Sub-Millisecond VM Sandboxes for AI Agents, 200x Faster
Zeroboot uses copy-on-write VM forking to spin up isolated sandboxes in 0.79ms with just 265KB RAM — 200x faster and 500x lighter than alternatives.
What Is Zeroboot?
Zeroboot is an open-source Rust project that creates isolated virtual machine sandboxes for AI agent code execution in under 1 millisecond. Instead of booting a new VM from scratch every time an AI agent needs to run code, Zeroboot snapshots a fully-loaded template VM once, then forks it using copy-on-write memory mapping — the same principle behind Unix fork(), but applied to entire KVM virtual machines.

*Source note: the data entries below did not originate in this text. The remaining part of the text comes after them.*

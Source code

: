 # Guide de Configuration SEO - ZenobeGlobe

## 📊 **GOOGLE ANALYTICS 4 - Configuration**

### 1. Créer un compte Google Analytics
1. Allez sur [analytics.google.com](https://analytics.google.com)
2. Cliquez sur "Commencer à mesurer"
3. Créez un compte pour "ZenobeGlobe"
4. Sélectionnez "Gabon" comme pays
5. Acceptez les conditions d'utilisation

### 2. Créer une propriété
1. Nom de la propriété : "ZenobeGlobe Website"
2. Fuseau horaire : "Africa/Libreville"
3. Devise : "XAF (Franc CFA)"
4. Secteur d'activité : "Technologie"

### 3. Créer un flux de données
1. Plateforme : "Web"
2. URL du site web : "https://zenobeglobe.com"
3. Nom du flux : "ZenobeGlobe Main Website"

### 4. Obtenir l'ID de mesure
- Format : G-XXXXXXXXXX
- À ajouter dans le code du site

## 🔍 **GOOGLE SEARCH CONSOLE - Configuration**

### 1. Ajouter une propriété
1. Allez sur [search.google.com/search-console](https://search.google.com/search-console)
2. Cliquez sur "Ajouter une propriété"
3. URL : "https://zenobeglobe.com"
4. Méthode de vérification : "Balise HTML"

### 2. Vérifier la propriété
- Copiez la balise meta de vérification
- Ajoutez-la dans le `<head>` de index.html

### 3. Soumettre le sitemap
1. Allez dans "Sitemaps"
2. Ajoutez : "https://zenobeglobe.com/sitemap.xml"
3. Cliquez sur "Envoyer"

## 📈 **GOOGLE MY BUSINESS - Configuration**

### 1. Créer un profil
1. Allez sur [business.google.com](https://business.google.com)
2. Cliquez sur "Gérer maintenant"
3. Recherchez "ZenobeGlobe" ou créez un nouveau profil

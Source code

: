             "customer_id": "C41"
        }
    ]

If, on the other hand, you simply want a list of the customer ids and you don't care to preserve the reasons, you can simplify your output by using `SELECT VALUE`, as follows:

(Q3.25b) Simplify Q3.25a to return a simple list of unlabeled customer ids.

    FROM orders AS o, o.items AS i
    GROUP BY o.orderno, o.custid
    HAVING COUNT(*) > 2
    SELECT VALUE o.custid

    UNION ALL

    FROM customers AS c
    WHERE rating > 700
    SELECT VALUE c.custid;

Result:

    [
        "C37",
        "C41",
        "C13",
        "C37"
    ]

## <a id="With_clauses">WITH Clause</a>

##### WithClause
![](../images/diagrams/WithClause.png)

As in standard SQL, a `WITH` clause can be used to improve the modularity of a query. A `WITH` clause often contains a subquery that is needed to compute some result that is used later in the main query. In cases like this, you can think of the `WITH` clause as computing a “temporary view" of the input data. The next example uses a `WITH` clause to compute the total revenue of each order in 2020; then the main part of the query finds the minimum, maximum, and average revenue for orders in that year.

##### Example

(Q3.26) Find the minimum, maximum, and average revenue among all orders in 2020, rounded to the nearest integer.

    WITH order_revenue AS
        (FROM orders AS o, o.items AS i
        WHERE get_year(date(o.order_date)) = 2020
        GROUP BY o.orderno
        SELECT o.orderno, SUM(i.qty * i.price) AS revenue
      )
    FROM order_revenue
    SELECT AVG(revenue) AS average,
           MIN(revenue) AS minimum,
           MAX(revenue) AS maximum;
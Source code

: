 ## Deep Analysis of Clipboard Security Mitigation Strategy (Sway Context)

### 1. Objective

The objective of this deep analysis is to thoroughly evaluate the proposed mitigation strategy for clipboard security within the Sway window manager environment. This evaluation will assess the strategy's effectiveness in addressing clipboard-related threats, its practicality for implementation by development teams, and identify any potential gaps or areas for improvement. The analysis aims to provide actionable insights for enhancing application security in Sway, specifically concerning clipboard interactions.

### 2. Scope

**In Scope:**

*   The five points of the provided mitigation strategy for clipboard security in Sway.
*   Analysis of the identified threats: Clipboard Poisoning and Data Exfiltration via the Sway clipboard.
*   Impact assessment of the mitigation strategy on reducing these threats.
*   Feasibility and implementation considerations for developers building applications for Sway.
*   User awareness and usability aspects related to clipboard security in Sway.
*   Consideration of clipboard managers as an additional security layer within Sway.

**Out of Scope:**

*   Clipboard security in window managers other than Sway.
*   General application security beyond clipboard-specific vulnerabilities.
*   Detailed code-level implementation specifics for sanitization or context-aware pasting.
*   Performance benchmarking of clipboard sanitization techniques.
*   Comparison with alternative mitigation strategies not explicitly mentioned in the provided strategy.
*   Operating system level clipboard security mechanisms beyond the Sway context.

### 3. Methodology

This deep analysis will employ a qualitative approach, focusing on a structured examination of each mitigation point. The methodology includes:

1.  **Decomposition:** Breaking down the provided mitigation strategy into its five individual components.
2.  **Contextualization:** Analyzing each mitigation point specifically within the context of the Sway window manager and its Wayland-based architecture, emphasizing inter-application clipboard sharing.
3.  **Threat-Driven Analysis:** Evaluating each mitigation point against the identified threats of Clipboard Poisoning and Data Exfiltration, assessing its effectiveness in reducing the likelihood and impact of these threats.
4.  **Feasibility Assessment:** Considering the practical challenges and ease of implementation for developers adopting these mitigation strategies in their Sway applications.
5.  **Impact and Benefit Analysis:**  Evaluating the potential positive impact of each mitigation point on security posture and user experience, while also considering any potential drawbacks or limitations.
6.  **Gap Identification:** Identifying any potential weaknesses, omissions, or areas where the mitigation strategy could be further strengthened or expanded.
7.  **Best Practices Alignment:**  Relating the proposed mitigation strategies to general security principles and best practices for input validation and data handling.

The result: each sandbox is a real hardware-isolated VM (not a container), yet it spawns in 0.79ms and uses only ~265KB of resident memory. That's roughly 200x faster and 500x more memory-efficient than existing solutions.
Why This Matters
AI agents increasingly need to execute arbitrary code — running data analysis, calling APIs, installing packages, or testing generated scripts. The standard approach is to spin up a container or lightweight VM for each execution. But when an AI agent is making dozens of tool calls per conversation, even 150ms of startup latency adds up fast, and 128MB of RAM per sandbox limits how many you can run concurrently.
Zeroboot changes the math entirely. With sub-millisecond spawn times and kilobyte-level memory overhead, you can realistically run thousands of concurrent sandboxes on a single machine. The benchmarks show 1,000 forks completing in just 815ms.
Benchmarks: How It Compares
| Metric | Zeroboot | E2B | Microsandbox | Daytona |
|---|---|---|---|---|
| Spawn p50 | 0.79ms | ~150ms | ~200ms | ~27ms |
| Spawn p99 | 1.74ms | ~300ms | ~400ms | ~90ms |
| Memory per instance | ~265KB | ~128MB | ~50MB | ~50MB |
| Fork + Execute (Python) | ~8ms | — | — | — |
| 1000 concurrent forks | 815ms | — | — | — |
How It Works: Three Steps
1. Template Creation (one-time, ~15 seconds)
Firecracker boots a micro-VM with your chosen runtime — Python with numpy/pandas, Node.js, or whatever you need. Once the runtime is warm and modules are loaded, Zeroboot captures the entire memory and CPU state as a snapshot.
2. Fork (~0.8ms)
When a sandbox is needed, Zeroboot creates a new KVM virtual machine and maps the template's memory snapshot using mmap(MAP_PRIVATE). This is the copy-on-write magic: reads hit the shared snapshot file, while writes trigger per-fork page faults that allocate fresh pages only for the data that changes. CPU state — segment registers, XSAVE state, LAPIC, MSRs — is restored in a precise sequence.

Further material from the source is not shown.